1.) Mickey’s restaurant sells hamburgers. The amount charged for a hamburger (h) is based on the cost for a plain hamburger plus an additional charge for each topping (t) as shown in the equation that follows:

h = 0.60t + 5

What does the number 0.60 represent in this equation?

2.) A snowstorm lay down more snow on top of an existing base of snow. The equation that follows can be use to find the total inches of snow, S, on the ground after any number of hours, H, of the storm:
S = 0.75H + 4

What does the number 0.75 represent in the equation?

Thank you! (:

1) the .60 is the cost of each topping or 60 cents

2) the .75 is the amount of new snow that falls each hour or .75 inches or 3/4 of an inch

1.) In the equation h = 0.60t + 5, the number 0.60 represents the additional charge for each topping (t). It indicates that each topping adds an extra cost of $0.60 to the base price of the hamburger.

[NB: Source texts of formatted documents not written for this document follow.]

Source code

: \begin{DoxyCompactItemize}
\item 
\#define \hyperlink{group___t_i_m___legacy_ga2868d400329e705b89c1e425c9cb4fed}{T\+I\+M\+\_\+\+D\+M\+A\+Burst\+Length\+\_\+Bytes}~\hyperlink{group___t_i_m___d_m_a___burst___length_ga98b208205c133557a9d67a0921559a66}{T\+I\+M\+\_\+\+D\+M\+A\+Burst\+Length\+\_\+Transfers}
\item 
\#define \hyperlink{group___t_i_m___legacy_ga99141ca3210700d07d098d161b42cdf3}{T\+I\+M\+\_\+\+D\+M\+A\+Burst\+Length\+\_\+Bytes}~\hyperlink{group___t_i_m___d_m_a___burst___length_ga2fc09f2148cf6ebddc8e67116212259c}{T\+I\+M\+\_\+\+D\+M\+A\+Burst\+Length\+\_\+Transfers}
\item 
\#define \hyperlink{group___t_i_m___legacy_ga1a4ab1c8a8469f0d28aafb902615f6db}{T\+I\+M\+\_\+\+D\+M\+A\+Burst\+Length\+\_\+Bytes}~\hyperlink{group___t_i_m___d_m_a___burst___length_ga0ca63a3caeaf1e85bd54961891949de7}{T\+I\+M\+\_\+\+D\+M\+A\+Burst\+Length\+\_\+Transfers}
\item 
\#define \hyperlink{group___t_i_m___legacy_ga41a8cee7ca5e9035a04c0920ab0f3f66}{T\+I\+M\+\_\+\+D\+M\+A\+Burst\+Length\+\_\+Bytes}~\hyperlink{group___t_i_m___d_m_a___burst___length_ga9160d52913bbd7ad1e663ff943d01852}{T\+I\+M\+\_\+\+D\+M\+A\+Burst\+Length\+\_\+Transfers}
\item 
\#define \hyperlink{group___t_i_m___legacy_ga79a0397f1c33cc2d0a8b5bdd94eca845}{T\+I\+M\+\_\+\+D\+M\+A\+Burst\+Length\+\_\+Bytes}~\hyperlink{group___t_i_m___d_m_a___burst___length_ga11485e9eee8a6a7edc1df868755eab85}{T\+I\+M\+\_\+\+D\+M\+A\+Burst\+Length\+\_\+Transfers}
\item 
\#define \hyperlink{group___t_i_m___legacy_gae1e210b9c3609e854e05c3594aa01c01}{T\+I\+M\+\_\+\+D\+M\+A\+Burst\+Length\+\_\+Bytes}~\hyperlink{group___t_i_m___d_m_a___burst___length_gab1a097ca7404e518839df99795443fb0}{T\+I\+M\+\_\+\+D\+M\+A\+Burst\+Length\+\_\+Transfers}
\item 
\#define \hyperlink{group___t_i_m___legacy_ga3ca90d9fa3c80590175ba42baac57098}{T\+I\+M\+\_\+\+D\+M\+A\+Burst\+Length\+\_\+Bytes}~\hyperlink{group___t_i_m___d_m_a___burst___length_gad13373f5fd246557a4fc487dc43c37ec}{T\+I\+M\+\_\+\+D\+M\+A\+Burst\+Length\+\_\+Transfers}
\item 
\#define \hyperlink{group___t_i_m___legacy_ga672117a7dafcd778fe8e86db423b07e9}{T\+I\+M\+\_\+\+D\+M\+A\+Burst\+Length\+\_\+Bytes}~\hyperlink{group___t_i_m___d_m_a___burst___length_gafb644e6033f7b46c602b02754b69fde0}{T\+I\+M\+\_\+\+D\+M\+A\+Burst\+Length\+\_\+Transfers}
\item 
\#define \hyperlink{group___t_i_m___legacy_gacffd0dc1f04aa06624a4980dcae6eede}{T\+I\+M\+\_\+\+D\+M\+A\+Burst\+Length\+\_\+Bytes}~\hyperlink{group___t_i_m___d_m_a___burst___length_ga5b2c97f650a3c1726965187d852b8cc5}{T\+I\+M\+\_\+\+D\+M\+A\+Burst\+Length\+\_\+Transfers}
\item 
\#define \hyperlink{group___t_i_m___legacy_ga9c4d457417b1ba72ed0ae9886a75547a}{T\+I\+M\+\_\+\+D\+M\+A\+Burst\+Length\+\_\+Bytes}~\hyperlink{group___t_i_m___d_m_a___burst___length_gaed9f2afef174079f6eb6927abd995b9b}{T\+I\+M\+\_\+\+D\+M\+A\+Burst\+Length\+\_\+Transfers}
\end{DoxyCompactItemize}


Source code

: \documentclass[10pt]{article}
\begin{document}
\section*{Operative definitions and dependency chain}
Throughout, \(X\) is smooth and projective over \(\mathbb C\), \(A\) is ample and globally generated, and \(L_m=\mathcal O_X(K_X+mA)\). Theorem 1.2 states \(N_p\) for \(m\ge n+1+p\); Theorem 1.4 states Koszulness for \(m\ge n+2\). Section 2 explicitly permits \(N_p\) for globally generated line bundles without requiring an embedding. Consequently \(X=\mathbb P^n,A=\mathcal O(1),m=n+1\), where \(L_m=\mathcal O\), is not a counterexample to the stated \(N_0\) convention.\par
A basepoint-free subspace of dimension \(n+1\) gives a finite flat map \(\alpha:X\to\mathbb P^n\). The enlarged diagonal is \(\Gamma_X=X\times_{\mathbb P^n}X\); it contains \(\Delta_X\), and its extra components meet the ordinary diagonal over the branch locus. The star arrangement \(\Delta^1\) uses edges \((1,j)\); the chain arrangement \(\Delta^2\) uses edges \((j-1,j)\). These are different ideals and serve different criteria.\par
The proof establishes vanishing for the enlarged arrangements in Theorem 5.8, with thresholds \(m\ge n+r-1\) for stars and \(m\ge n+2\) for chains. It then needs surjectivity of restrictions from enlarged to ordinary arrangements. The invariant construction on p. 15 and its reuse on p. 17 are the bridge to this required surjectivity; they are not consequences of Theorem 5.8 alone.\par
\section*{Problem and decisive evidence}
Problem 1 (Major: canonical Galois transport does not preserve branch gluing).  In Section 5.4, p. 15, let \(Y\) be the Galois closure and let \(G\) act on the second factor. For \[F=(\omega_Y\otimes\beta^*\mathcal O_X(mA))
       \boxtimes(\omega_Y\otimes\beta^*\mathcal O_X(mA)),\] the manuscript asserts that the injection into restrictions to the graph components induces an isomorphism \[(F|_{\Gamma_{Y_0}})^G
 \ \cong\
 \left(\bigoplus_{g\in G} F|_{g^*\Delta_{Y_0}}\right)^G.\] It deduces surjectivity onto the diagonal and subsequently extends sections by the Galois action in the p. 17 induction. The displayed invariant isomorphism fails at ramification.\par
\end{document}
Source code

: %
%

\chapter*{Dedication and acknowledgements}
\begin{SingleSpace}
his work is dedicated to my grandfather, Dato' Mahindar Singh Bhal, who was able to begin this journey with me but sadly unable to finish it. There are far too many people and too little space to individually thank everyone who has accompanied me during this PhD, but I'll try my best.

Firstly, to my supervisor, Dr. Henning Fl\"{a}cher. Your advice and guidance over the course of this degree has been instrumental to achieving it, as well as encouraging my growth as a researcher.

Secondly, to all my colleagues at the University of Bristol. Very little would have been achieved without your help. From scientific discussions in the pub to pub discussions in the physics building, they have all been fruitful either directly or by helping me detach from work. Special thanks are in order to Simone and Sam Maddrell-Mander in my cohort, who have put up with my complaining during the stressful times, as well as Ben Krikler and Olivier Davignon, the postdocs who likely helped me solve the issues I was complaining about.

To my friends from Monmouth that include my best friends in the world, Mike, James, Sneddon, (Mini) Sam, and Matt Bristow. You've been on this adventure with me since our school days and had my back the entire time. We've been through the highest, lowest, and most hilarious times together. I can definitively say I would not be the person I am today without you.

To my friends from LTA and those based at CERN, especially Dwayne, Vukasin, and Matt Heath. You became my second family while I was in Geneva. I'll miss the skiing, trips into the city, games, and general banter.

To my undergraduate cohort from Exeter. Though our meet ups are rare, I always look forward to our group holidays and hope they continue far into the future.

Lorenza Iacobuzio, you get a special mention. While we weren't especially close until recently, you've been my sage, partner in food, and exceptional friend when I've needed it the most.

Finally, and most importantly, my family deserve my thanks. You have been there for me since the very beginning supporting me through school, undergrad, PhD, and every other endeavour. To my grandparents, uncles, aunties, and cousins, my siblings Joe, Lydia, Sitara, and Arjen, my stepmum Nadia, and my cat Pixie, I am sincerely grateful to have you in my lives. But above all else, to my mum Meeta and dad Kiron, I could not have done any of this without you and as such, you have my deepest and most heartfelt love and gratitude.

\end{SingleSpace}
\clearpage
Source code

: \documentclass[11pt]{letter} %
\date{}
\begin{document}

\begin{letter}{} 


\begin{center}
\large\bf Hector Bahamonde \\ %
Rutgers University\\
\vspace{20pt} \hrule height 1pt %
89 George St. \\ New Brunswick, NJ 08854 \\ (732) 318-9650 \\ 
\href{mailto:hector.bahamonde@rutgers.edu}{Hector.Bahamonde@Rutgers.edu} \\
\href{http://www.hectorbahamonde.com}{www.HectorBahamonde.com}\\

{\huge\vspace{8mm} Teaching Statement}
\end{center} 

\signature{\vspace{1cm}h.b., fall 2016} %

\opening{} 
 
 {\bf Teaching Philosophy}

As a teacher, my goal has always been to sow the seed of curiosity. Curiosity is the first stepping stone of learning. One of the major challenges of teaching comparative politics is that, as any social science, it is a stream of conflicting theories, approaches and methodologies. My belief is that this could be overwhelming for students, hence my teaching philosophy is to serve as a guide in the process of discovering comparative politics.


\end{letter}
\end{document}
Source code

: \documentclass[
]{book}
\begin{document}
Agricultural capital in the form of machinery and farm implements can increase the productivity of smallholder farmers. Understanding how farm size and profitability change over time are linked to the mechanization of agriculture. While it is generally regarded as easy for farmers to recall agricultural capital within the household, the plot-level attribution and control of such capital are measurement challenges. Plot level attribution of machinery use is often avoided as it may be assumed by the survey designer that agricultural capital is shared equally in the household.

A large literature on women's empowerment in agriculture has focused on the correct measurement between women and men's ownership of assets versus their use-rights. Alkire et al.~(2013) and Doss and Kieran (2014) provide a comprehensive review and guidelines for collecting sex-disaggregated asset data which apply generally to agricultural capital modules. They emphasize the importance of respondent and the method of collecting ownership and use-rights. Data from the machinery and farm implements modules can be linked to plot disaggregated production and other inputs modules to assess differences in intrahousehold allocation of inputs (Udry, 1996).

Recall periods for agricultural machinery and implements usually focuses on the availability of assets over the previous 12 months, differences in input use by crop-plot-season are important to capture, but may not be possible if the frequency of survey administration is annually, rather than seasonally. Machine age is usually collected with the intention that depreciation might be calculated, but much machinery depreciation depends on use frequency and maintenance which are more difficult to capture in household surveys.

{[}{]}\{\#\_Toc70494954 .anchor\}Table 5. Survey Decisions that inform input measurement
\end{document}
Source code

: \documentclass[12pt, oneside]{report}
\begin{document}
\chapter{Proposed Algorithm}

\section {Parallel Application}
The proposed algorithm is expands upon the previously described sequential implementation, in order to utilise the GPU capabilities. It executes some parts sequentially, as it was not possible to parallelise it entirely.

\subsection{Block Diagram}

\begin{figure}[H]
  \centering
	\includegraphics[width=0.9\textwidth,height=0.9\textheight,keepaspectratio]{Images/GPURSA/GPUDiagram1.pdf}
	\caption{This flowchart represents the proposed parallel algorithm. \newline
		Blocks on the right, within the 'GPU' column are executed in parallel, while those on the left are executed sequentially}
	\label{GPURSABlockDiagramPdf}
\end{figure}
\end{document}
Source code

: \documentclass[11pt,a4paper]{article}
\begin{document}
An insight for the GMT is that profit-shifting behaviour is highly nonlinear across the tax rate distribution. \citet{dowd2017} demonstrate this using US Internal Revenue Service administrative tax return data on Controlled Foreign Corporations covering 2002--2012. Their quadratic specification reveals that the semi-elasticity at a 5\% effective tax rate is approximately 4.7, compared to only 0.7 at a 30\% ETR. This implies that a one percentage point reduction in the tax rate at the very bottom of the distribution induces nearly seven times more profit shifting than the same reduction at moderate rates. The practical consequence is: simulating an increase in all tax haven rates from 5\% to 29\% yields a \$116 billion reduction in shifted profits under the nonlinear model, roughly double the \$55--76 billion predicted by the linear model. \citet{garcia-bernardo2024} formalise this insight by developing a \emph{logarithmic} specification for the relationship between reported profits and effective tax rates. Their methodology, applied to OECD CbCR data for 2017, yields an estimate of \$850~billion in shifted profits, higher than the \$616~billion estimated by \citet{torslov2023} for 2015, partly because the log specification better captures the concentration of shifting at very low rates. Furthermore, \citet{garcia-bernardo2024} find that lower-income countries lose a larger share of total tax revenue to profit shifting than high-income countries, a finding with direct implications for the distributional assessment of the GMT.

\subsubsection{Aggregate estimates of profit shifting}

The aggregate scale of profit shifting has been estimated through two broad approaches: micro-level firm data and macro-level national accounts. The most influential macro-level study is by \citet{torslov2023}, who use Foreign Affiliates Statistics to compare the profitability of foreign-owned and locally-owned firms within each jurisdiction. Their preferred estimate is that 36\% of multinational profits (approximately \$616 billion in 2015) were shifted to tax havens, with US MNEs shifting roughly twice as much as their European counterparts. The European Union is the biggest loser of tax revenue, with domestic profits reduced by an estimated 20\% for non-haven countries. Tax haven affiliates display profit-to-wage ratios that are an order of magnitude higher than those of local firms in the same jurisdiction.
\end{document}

To understand this, you need to know that the equation is in the form of a linear equation, where h represents the cost of the hamburger, and t represents the number of toppings. The equation is saying that the cost of the hamburger is calculated by taking the cost of a plain hamburger (represented by the constant 5) and adding an additional charge for each topping (0.60) multiplied by the number of toppings (t).

So, for each topping added to the hamburger, the overall cost increases by $0.60.

2.) In the equation S = 0.75H + 4, the number 0.75 represents the rate at which the snow accumulates during the snowstorm. It indicates that, on average, the snow accumulates at a rate of 0.75 inches per hour.

To understand this, you need to know that the equation is also a linear equation, where S represents the total inches of snow on the ground, and H represents the number of hours during the snowstorm. The equation is saying that the total inches of snow on the ground is calculated by taking the amount of snow that has fallen so far (represented by the constant 4) and adding the rate at which the snow accumulates (0.75) multiplied by the number of hours (H).

So, for each hour of the snowstorm, on average, 0.75 inches of snow is added to the existing base of snow.